I have had my snowmaster for a few years now, and the only thing I'm not happy with is the flexible scraper. It can be near impossible at times to scrape any packed snow, then the tires just churn up packed snow with no drive. I think I am going to add a metal scraper somehow and see if it cures the problem.

I keep thinking that a bigger 2 stage might be easier for my wife to run on EOD and such, but it seems that my neighbors have to manhandle theirs anyways. There is no way I would ever get rid of the snowmaster as it is just so much faster 90% of the snowfalls, but I'm thinking of adding a 2 stage.

Does anyone that has both care to compare the effort between the two?


----------



## russ01915 (Dec 18, 2013)

Snow master has it limitations. Two stage has it limitations also. It's a balancing act between the two. Keep the snow master, and buy a 2 stage for the EOD or heavy snowfall. You can always chop up the EOD with a shovel and try to clear it out with the snow master.


----------



## mcflyfyter (Oct 23, 2016)

russ01915 said:


> Snow master has it limitations. Two stage has it limitations also. It's a balancing act between the two. Keep the snow master, and buy a 2 stage for the EOD or heavy snowfall. You can always chop up the EOD with a shovel and try to clear it out with the snow master.

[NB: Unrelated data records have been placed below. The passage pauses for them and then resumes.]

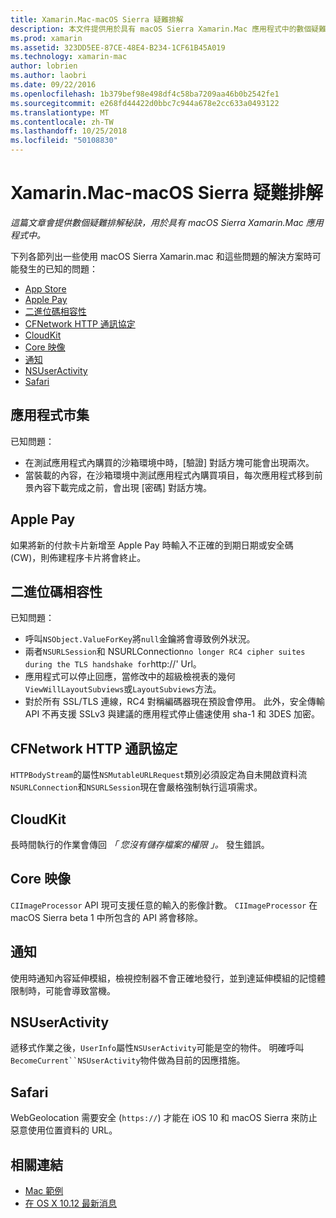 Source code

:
 ```yaml
---
title: Xamarin.Mac-macOS Sierra 疑難排解
description: 本文件提供用於具有 macOS Sierra Xamarin.Mac 應用程式中的數個疑難排解的秘訣。 秘訣與 Mac App Store、 Apple Pay，二進位碼相容性、 CFNetwork、 CloudKit，和更多功能。
ms.prod: xamarin
ms.assetid: 323DD5EE-87CE-48E4-B234-1CF61B45A019
ms.technology: xamarin-mac
author: lobrien
ms.author: laobri
ms.date: 09/22/2016
ms.openlocfilehash: 1b379bef98e498df4c58ba7209aa46b0b2542fe1
ms.sourcegitcommit: e268fd44422d0bbc7c944a678e2cc633a0493122
ms.translationtype: MT
ms.contentlocale: zh-TW
ms.lasthandoff: 10/25/2018
ms.locfileid: "50108830"
---
```

# <a name="xamarinmac---macos-sierra-troubleshooting"></a>Xamarin.Mac-macOS Sierra 疑難排解

_這篇文章會提供數個疑難排解秘訣，用於具有 macOS Sierra Xamarin.Mac 應用程式中。_

下列各節列出一些使用 macOS Sierra Xamarin.mac 和這些問題的解決方案時可能發生的已知的問題：

- [App Store](#App-Store)
- [Apple Pay](#Apple-Pay)
- [二進位碼相容性](#Binary-Compatibility)
- [CFNetwork HTTP 通訊協定](#CFNetwork-HTTP-Protocol)
- [CloudKit](#CloudKit)
- [Core 映像](#CoreImage)
- [通知](#Notifications)
- [NSUserActivity](#NSUserActivity)
- [Safari](#Safari)

<a name="App-Store" />

## <a name="app-store"></a>應用程式市集

已知問題：

- 在測試應用程式內購買的沙箱環境中時，[驗證] 對話方塊可能會出現兩次。
- 當裝載的內容，在沙箱環境中測試應用程式內購買項目，每次應用程式移到前景內容下載完成之前，會出現 [密碼] 對話方塊。

<a name="Apple-Pay" />

## <a name="apple-pay"></a>Apple Pay

如果將新的付款卡片新增至 Apple Pay 時輸入不正確的到期日期或安全碼 (CW)，則佈建程序卡片將會終止。

<a name="Binary-Compatibility" />

## <a name="binary-compatibility"></a>二進位碼相容性

已知問題：

- 呼叫`NSObject.ValueForKey`將`null`金鑰將會導致例外狀況。
- 兩者`NSURLSession`和 NSURLConnection` no longer RC4 cipher suites during the TLS handshake for `http://' Url。
- 應用程式可以停止回應，當修改中的超級檢視表的幾何`ViewWillLayoutSubviews`或`LayoutSubviews`方法。
- 對於所有 SSL/TLS 連線，RC4 對稱編碼器現在預設會停用。 此外，安全傳輸 API 不再支援 SSLv3 與建議的應用程式停止儘速使用 sha-1 和 3DES 加密。

<a name="CFNetwork-HTTP-Protocol" />

## <a name="cfnetwork-http-protocol"></a>CFNetwork HTTP 通訊協定

`HTTPBodyStream`的屬性`NSMutableURLRequest`類別必須設定為自未開啟資料流`NSURLConnection`和`NSURLSession`現在會嚴格強制執行這項需求。

<a name="CloudKit" />

## <a name="cloudkit"></a>CloudKit

長時間執行的作業會傳回 _「 您沒有儲存檔案的權限 」。_ 發生錯誤。

<a name="CoreImage" />

## <a name="core-image"></a>Core 映像

`CIImageProcessor` API 現可支援任意的輸入的影像計數。 `CIImageProcessor` 在 macOS Sierra beta 1 中所包含的 API 將會移除。

<a name="Notifications" />

## <a name="notifications"></a>通知

使用時通知內容延伸模組，檢視控制器不會正確地發行，並到達延伸模組的記憶體限制時，可能會導致當機。

<a name="NSUserActivity" />

## <a name="nsuseractivity"></a>NSUserActivity

遞移式作業之後，`UserInfo`屬性`NSUserActivity`可能是空的物件。 明確呼叫`BecomeCurrent``NSUserActivity`物件做為目前的因應措施。

<a name="Safari" />

## <a name="safari"></a>Safari

WebGeolocation 需要安全 (`https://`) 才能在 iOS 10 和 macOS Sierra 來防止惡意使用位置資料的 URL。







## <a name="related-links"></a>相關連結

- [Mac 範例](https://developer.xamarin.com/samples/mac/)
- [在 OS X 10.12 最新消息](https://developer.apple.com/library/prerelease/content/releasenotes/MacOSX/WhatsNewInOSX/Articles/OSXv10.html#//apple_ref/doc/uid/TP40017145-SW1)

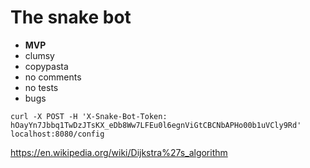 
# The snake bot

- **MVP**
- clumsy
- copypasta
- no comments
- no tests
- bugs

```
curl -X POST -H 'X-Snake-Bot-Token: hOayYn7Jbbq1TwDzJTsKX_eDb8Ww7LFEu0l6egnViGtCBCNbAPHo00b1uVCly9Rd' localhost:8080/config
```

https://en.wikipedia.org/wiki/Dijkstra%27s_algorithm

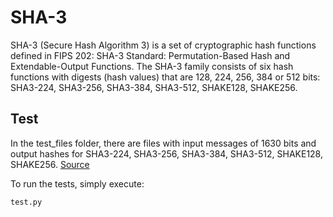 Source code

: # SHA-3
SHA-3 (Secure Hash Algorithm 3) is a set of cryptographic hash functions defined in FIPS 202: SHA-3 Standard: Permutation-Based Hash and Extendable-Output Functions.
The SHA-3 family consists of six hash functions with digests (hash values) that are 128, 224, 256, 384 or 512 bits: SHA3-224, SHA3-256, SHA3-384, SHA3-512, SHAKE128, SHAKE256.

## Test
In the test_files folder, there are files with input messages of 1630 bits and output hashes for SHA3-224, SHA3-256, SHA3-384, SHA3-512, SHAKE128, SHAKE256. [Source](https://csrc.nist.gov/projects/cryptographic-standards-and-guidelines/example-values)

To run the tests, simply execute:
```
test.py
``` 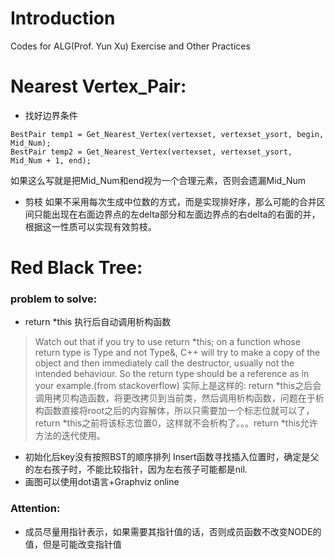 # Introduction
Codes for ALG(Prof. Yun Xu) Exercise and Other Practices
# Nearest Vertex_Pair:
* 找好边界条件
```
BestPair temp1 = Get_Nearest_Vertex(vertexset, vertexset_ysort, begin, Mid_Num);
BestPair temp2 = Get_Nearest_Vertex(vertexset, vertexset_ysort, Mid_Num + 1, end);
```
如果这么写就是把Mid_Num和end视为一个合理元素，否则会遗漏Mid_Num
* 剪枝
如果不采用每次生成中位数的方式，而是实现排好序，那么可能的合并区间只能出现在右面边界点的左delta部分和左面边界点的右delta的右面的并，根据这一性质可以实现有效剪枝。
# Red Black Tree:
### problem to solve:
* return *this 执行后自动调用析构函数
>Watch out that if you try to use return *this; on a function whose return type is Type and not Type&, C++ will try to make a copy of the object and then immediately call the destructor, usually not the intended behaviour. So the return type should be a reference as in your example.(from stackoverflow)
实际上是这样的: return *this之后会调用拷贝构造函数，将更改拷贝到当前类，然后调用析构函数，问题在于析构函数直接将root之后的内容解体，所以只需要加一个标志位就可以了，return *this之前将该标志位置0，这样就不会析构了。。。return *this允许方法的迭代使用。
* 初始化后key没有按照BST的顺序排列
Insert函数寻找插入位置时，确定是父的左右孩子时，不能比较指针，因为左右孩子可能都是nil.
* 画图可以使用dot语言+Graphviz online
### Attention:
* 成员尽量用指针表示，如果需要其指针值的话，否则成员函数不改变NODE的值，但是可能改变指针值
 
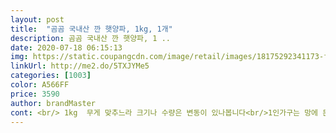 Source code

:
 ```yaml
---
layout: post 
title:  "곰곰 국내산 깐 햇양파, 1kg, 1개" 
description: 곰곰 국내산 깐 햇양파, 1 ..
date: 2020-07-18 06:15:13 
img: https://static.coupangcdn.com/image/retail/images/18175292341173-f1ff94fd-f990-4f4c-96c0-39c29e6d08e0.jpg 
linkUrl: http://me2.do/5TXJYMe5 
categories: [1003] 
color: A566FF 
price: 3590 
author: brandMaster 
cont: <br/> 1kg  무게 맞추느라 크기나 수량은 변동이 있나봅니다<br/>1인가구는 망에 든 양파는 겁나요ㅋㅋ<br/>가격대비 품질이 좋아서 이번엔 깐양파를<br/>곰곰 숙주,콩나물,두부 등등<br/>구매해봤어요 물론 후기언냐들의 도움도 받구여<br/>그러지 못할경우 물러지는걸 좀 더 늦추기위해<br/>깐 양파라 손질 필요없이 너무 편하네요<br/>깐양파가 압축 밀봉 포장되어서 오네요<br/>깐양파라서 손질하지 않아도 되서 너무 좋았어요! 자취하면서 제일 처리하기 귀찮은건 쓰레기 처리라서 까서 세척만 해서 이용할 수 있다는건 너무 큰 장점인 것 같고 또 진공포장도 잘되어 있어서 받아서 사용까지 보관할때 걱정이 없어 좋을 것 같습니다<br/>마이너스더라는<br/>많이 맵지않고 적당히 알싸한게 맛있네요<br/>맞벌이 신혼이라 퇴근하고 집에와서 저녁하는 시간도 빠듯한데<br/>먹는것보다 버리는게 많아 가격은 좋으나 실질적으론<br/>며칠 밑반찬 되겠어요 ㅋㅋ<br/>보관은 저같은경우 신문지나<br/> 
---
```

The biggest limitations with EOD is height. It seems that most 2 stages are only 23-24" tall, and a 3' pile has snow coming over the top either way. I can't see a wheeled 2 stage being much better than the snowmaster in any condition, and I would be looking at tracked if going 2 stage.

The real question is effort. I know a wheeled 2 stage is only marginally less effort with deep snow. Would 3' EOD be that much less effort with a tracked 2 stage than with a snowmaster?


----------



## Snowbelt_subie (Dec 20, 2016)

mcflyfyter said:


> The biggest limitations with EOD is height. It seems that most 2 stages are only 23-24" tall, and a 3' pile has snow coming over the top either way. I can't see a wheeled 2 stage being much better than the snowmaster in any condition, and I would be looking at tracked if going 2 stage.
> 
> The real question is effort. I know a wheeled 2 stage is only marginally less effort with deep snow. Would 3' EOD be that much less effort with a tracked 2 stage than with a snowmaster?


Where do you live that thr EOD is 3'?

Sent from my SM-G950U using Tapatalk


----------



## mcflyfyter (Oct 23, 2016)

Snowbelt_subie said:


> Where do you live that thr EOD is 3'?
> 
> Sent from my SM-G950U using Tapatalk


Small town south dakota. 12" of snow + 4 passes with a motor grader, that snow has to go somewhere unfortunately.


----------